Fit For An Autopsy – Absolute Hope, Absolute Hell

Fit for An Autopsy are no strangers to being absurdly heavy. Their last album, Hellbound, could arguably be named one of the best deathcore releases of 2013 as well as

9 years ago

Fit for An Autopsy are no strangers to being absurdly heavy. Their last album, Hellbound, could arguably be named one of the best deathcore releases of 2013 as well as one of the best albums the genre has to offer. Song after song assaulted the listener with every weapon at the bands disposal without even letting up for a moment. Not to mention, it did all of this while being catchy as hell. With an album of that caliber under their collective belt, one can’t help but wonder how the band could hope to top it. Well, that answer is here in the form of their latest release, Absolute Hope Absolute Hell.

The title track, which also serves as the album opener, is a great pick for easing people into the record while at the same time presenting the intensity of the albums writing and it’s lyrical content. This is the song that will get you hooked, but when you hear the rest you’ll understand why they put it at the very front. The gradual introduction of all the bands elements is what allows this ease to exist. You get the eerie guitar tapped intro, followed by vocals, then drums/rhythm guitar/bass. After everyone is introduced, they begin to paint a picture of a nation engulfed in apathy and greed to the point that it’s people are watching the nation collectively commit suicide. It’s a grim and foreboding message that’s illustrated through building the song up just to push it over the edge and watch it spin mid-air before it crashes and burns into the ground, all while falling to the soundtrack of tremolo picked dissonance in the background and clean guitar that doesn’t sounds just off enough to make your skin crawl. Then, you’re greeted by one of this records numerous quotables: “Put me in the fucking ground.”

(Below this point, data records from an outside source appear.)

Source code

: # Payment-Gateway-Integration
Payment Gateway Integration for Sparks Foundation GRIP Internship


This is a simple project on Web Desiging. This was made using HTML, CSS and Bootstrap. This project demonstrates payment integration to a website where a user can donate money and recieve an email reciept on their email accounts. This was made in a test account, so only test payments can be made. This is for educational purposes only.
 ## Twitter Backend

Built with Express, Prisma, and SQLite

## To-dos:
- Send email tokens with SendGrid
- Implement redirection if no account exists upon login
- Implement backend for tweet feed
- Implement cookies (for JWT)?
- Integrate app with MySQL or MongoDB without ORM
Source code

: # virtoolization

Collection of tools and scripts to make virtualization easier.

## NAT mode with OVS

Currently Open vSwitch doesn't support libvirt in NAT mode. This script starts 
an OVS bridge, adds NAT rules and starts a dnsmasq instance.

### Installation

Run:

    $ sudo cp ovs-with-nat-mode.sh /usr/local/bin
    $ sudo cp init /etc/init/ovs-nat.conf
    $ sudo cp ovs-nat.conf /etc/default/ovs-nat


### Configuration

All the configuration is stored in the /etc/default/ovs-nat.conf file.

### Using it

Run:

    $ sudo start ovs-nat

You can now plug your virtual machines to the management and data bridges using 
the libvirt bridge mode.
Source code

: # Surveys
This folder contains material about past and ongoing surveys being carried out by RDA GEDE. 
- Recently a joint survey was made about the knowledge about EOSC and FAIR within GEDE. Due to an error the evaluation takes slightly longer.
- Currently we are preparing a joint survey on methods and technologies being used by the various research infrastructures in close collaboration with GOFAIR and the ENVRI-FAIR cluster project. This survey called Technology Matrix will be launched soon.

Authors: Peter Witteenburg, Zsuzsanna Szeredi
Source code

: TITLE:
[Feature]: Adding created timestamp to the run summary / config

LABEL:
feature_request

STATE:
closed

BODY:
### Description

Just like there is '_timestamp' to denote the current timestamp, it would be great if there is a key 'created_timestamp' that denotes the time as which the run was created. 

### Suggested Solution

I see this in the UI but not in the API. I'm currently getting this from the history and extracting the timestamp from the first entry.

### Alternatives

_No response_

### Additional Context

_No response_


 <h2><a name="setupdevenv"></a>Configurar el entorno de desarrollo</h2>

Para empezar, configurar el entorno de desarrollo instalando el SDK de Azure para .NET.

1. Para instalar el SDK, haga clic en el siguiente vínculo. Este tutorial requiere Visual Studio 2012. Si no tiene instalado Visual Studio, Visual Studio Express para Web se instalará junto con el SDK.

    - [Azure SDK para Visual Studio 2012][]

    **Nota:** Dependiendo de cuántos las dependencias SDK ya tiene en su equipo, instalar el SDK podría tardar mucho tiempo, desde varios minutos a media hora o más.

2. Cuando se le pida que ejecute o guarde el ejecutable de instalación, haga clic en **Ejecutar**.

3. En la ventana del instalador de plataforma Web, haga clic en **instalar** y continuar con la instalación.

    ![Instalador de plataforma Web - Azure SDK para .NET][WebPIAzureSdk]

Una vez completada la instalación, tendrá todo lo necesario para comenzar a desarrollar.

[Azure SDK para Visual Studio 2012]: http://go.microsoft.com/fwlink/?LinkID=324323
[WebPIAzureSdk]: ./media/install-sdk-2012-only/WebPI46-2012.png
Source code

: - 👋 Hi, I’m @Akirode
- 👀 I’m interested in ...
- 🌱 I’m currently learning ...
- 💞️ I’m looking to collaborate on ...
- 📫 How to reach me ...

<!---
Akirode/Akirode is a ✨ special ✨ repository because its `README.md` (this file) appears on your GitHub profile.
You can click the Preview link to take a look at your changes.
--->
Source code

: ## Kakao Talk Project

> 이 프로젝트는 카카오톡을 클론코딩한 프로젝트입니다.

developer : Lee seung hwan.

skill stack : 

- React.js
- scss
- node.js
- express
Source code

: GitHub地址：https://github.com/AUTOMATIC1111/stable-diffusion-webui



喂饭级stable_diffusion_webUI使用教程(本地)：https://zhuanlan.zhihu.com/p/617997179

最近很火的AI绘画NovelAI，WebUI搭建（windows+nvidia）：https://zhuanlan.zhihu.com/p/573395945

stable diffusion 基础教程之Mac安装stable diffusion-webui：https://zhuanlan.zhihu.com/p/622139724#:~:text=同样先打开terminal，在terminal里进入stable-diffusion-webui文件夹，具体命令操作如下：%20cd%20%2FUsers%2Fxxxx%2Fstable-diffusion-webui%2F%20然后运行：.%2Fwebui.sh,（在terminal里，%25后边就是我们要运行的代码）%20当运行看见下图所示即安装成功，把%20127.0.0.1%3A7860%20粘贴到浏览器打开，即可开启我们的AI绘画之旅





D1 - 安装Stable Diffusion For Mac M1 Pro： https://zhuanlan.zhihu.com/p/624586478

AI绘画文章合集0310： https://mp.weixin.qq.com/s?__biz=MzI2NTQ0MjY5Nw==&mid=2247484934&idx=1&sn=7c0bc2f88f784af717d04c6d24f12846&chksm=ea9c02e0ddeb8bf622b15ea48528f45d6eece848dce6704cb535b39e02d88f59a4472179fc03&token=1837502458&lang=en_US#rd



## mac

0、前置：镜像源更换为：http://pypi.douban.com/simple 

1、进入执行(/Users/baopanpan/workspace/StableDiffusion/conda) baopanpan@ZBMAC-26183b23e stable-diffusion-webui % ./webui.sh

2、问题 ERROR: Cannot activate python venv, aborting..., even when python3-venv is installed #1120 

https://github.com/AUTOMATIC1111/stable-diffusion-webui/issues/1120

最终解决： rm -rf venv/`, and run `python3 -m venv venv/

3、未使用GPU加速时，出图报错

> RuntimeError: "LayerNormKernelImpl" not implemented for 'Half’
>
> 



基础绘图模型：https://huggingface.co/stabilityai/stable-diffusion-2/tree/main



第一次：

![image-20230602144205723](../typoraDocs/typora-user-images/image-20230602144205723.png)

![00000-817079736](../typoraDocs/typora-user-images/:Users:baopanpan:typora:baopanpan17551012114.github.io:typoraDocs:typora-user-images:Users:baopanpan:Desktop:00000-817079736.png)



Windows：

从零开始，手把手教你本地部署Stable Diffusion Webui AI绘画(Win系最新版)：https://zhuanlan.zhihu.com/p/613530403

‘Wither’ lets you have it immediately, wasting no time with furious chugs and drum hits that make you want to get up and throw down regardless of your surroundings. The guitars also play with groove at multiple points in this song, which is one of a few things that guitarist and master-producer/mixer/engineer Will Putney said he was experimenting with in the writing for this release. It’s a nice addition that somehow makes the music even more catchy than it was on Hellbound. This song also has one of the best breakdowns on the record thanks to the use of vicious pick-scrapes. ‘Absolute Hope Absolute Hell’ is the warm shower to the cold bucket of water that is ‘Wither’, which is good, because now your heart is pumping and you’re ready for the record to really come at you with all it’s got.

Song after song, it becomes readily apparent how the band intended to top their last record. They started fine-tuning everything that made them heavy in the first place and added flourishes where they needed to. It’s not about showing off, so much as it is improving and locking into their sound. Fit for An Autopsy isn’t doing things that bands in their genre haven’t done before, but they’re doing it better and with a deeper pool of influences than many of their counterparts. You won’t hear about Thy Art Is Murder trying to incorporate elements of post-rock into their music anytime soon, but here, songs such as ‘Ghosts in the River’ and ‘Out to Sea’ use post-rock style buildups and ambiance alongside punishing breakdowns to make for a sound that is more developed and nuanced. The post-rock influences could be a bit more prevalent throughout the record instead of really starting at the halfway point of the album, but that’s a mild complaint.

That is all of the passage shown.